Working with discernment requires a focusing inward and connecting with your innate wisdom, instead of working from the outside with perceptions and acquired judgments. We know it isn't easy keeping judgements in check. Yet maintaining your inner wisdom connection is the key to activating
discernment. It is so much more beneficial than judgements whenever we are confronted with difficult situations, and especially when working with relationships.
Whether we are engaging in recreation, business, family and friends, or intimate relationships, an optimal way to navigate through all interactions, (and at the same time) gain the respect of others, is by utilizing the skill of discernment.
Here are three most important habits, to develop first, in order:
Healthy personal boundaries
Being honest within yourself and to others
By first supporting ourselves with these habits we are available to offer more ways of being supportive . We become facilitators, creating more productive and positive outcomes. Replacing judgment with discernment always offers positive benefits all the way around.

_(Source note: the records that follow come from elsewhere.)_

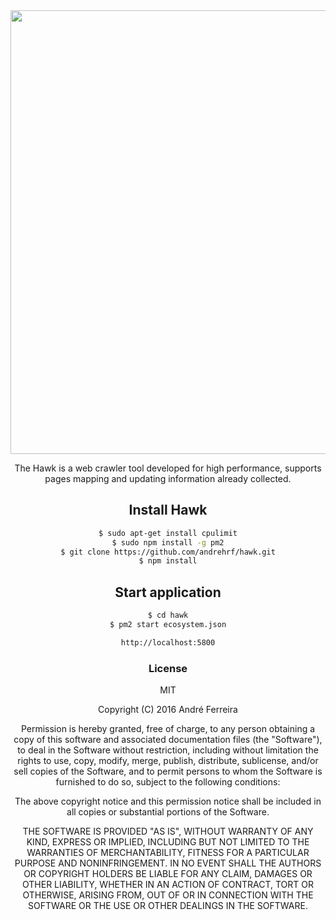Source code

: <div align="center">
    <img width=710px src="http://i0.wp.com/nodedecode.com.br/wp-content/uploads/2016/03/Untitled-1.png?resize=750%2C410">
<br/>

The Hawk is a web crawler tool developed for high performance, supports pages mapping and updating information already collected.

## Install Hawk

```bash
$ sudo apt-get install cpulimit
$ sudo npm install -g pm2
$ git clone https://github.com/andrehrf/hawk.git
$ npm install
```

## Start application

```bash
$ cd hawk
$ pm2 start ecosystem.json
```

```bash
http://localhost:5800
```

### License

  MIT
  
  Copyright (C) 2016 André Ferreira

  Permission is hereby granted, free of charge, to any person obtaining a copy of this software and associated documentation files (the "Software"), to deal in the Software without restriction, including without limitation the rights to use, copy, modify, merge, publish, distribute, sublicense, and/or sell copies of the Software, and to permit persons to whom the Software is furnished to do so, subject to the following conditions:

  The above copyright notice and this permission notice shall be included in all copies or substantial portions of the Software.

  THE SOFTWARE IS PROVIDED "AS IS", WITHOUT WARRANTY OF ANY KIND, EXPRESS OR IMPLIED, INCLUDING BUT NOT LIMITED TO THE WARRANTIES OF MERCHANTABILITY, FITNESS FOR A PARTICULAR PURPOSE AND NONINFRINGEMENT. IN NO EVENT SHALL THE AUTHORS OR COPYRIGHT HOLDERS BE LIABLE FOR ANY CLAIM, DAMAGES OR OTHER LIABILITY, WHETHER IN AN ACTION OF CONTRACT, TORT OR OTHERWISE, ARISING FROM, OUT OF OR IN CONNECTION WITH THE SOFTWARE OR THE USE OR OTHER DEALINGS IN THE SOFTWARE.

Discernment comes from engaging with heart and understanding the signals of our physical body (how and what you feel). More on how to read your bodies signals will be in the next blog post.
3 Steps to Practice Discernment:
During difficult situations and interactions, take a breath, start focusing on breathing deep and even, begin to take more time, you have more than you think!
Check in, ask yourself: "What and how am I feeling"?
Use this in situations whenever you feel a conflict (Practice; remembering to do it and holding your focus). These are moments of opportunity! Turn your focus inside, ask for wisdom to step forward, you're now able to engage a great gift from your inner wisdom. IT'S DISCERNMENT!